Our study builds on prior research done to apply ATP bioluminescence to bacterial susceptibility testing. To develop the assay, we first determined the operating range of the bioluminescence assay, and demonstrated a linear relationship between the log count of viable bacteria and the log of the light output, even in CR-GNB. We observed that the lower limit of the operating range was approximately 103–104 CFU/ml, which precluded the correlation of ATP bioluminescence measurement to bactericidal activity of the antibiotic combinations (defined as ≥3 log10 CFU/ml reduction from baseline inoculum). To detect regrowth due to heteroresistance, a phenomenon previously described in XDR-GNB and has been implicated in lack of bactericidal activity at 24 h despite initial drop in bacterial inoculum, we opted to perform bioluminescence measurements after an incubation time of 24 h, which is in contrast to the incubation times of 2 to 6 h as published in previous studies [31].

We found that our ATP-bioluminescence assay distinguished between inhibitory and non-inhibitory antibiotic combinations with high accuracy compared to the conventional viable plating method. Interestingly, when individualized thresholds were determined for each species and for each antibiotic combination, differences in TRLU, with variations in accuracy, were observed. Most notably, the TRLU of P. aeruginosa was evidently different from that of K. pneumoniae and A. baumannii, suggesting variability in ATP content among different bacterial species.

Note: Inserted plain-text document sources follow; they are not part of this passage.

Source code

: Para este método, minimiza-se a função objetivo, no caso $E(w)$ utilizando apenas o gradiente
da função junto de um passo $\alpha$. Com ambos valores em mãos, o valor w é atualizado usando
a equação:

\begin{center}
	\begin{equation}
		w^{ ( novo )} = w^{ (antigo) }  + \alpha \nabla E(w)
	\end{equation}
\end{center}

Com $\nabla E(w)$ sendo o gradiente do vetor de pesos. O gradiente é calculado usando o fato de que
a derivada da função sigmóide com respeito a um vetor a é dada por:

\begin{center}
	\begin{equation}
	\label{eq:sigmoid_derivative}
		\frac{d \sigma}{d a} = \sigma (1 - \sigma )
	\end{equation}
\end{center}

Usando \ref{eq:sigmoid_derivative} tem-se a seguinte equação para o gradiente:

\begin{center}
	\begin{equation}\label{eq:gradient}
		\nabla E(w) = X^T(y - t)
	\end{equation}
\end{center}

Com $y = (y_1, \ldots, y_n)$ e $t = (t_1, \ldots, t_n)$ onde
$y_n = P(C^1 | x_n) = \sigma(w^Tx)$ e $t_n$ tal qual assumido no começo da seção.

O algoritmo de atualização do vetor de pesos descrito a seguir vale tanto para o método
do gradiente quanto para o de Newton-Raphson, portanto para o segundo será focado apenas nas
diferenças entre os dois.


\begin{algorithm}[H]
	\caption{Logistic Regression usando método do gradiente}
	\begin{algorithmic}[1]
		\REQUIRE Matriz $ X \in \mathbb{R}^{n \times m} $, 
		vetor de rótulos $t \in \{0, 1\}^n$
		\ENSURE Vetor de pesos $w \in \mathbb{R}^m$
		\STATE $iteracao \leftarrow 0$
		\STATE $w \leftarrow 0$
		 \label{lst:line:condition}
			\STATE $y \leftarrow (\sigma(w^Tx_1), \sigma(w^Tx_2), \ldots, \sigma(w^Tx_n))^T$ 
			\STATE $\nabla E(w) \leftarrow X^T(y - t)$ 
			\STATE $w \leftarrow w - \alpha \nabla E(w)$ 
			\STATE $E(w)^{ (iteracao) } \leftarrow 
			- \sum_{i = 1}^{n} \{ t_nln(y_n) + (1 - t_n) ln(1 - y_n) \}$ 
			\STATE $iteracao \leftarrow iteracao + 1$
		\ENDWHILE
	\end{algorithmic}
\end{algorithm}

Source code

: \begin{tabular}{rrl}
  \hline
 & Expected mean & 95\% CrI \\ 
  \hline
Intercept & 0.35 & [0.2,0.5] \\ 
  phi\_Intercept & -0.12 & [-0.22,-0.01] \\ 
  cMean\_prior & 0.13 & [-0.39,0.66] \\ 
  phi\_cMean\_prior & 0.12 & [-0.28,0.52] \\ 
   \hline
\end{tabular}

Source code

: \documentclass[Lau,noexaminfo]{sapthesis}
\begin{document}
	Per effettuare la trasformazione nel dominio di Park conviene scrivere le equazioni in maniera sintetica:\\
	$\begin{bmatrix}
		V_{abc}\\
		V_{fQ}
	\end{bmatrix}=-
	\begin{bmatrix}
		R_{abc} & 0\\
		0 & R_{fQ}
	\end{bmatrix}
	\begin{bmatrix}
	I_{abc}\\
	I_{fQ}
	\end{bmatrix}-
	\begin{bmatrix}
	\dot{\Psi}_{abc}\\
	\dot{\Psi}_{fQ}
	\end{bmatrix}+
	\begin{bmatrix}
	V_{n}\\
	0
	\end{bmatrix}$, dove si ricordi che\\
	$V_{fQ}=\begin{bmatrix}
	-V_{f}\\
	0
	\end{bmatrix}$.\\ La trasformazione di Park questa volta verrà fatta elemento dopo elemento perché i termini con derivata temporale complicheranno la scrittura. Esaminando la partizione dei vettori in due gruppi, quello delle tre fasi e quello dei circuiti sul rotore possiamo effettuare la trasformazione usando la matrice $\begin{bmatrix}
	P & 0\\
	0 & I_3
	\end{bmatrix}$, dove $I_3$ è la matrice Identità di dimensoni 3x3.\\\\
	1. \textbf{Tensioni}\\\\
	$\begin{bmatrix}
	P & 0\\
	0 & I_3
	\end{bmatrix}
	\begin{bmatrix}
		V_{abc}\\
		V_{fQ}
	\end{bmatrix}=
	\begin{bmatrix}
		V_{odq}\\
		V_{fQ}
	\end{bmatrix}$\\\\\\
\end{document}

As ATP is the energy currency required for bacterial growth and division, we postulate the low ATP content in P. aeruginosa to may be related to its slower growth dynamics as compared to other bacteria, which has been demonstrated in previously published studies [32]. Differences in enzymatic activity between each species may also have contributed to variability in cellular ATP content among GNB [33]. Secondly, we noted that tigecycline-containing combinations had lower unweighted accuracy compared to other combinations; of note, low accuracy (~70%) was observed for tigecycline in combination with rifampicin for A. baumannii upon internal and external validation. This may be attributable to the fact that tigecycline is intrinsically bacteriostatic against GNB; consequently, the bacterial load determined by viable plating may be an underestimation of actual bacterial cell counts in the sample [34]. This suggested that while the ATP bioluminescence method is promising, it may be less useful in determining effective combinations involving bacteriostatic agents. Variations in accuracy of the ATP-based bioluminescence assay may also be accounted by the formation of spheroplasts or filaments, which are osmotically fragile bacterial cell with high ATP content, typically induced by exposure to beta-lactam antibiotics [5,10].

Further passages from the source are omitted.